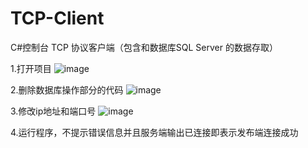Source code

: # TCP-Client
C#控制台 TCP 协议客户端（包含和数据库SQL Server 的数据存取）

1.打开项目
![image](https://github.com/MuTouTang/TCP-Client/assets/96604582/b6c2987c-7149-4673-b2e9-021f842058c9)


2.删除数据库操作部分的代码
![image](https://github.com/MuTouTang/TCP-Client/assets/96604582/793c7297-448a-4f29-8270-e302fa39c85c)


3.修改ip地址和端口号
![image](https://github.com/MuTouTang/TCP-Client/assets/96604582/863a35b1-7034-448a-97b3-5b6f04177db9)

4.运行程序，不提示错误信息并且服务端输出已连接即表示发布端连接成功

+ + + +

> _YOUR ASSIGNMENT_
The last part of the records is the answer, beginning at the line that holds "C#控制台 TCP 协议客户端（包含和数据库SQL Server 的数据存取）" and including the final line, repeated exactly.

> _EXERCISE RESPONSE_
C#控制台 TCP 协议客户端（包含和数据库SQL Server 的数据存取）

1.打开项目
![image](https://github.com/MuTouTang/TCP-Client/assets/96604582/b6c2987c-7149-4673-b2e9-021f842058c9)


2.删除数据库操作部分的代码
![image](https://github.com/MuTouTang/TCP-Client/assets/96604582/793c7297-448a-4f29-8270-e302fa39c85c)


3.修改ip地址和端口号
![image](https://github.com/MuTouTang/TCP-Client/assets/96604582/863a35b1-7034-448a-97b3-5b6f04177db9)

4.运行程序，不提示错误信息并且服务端输出已连接即表示发布端连接成功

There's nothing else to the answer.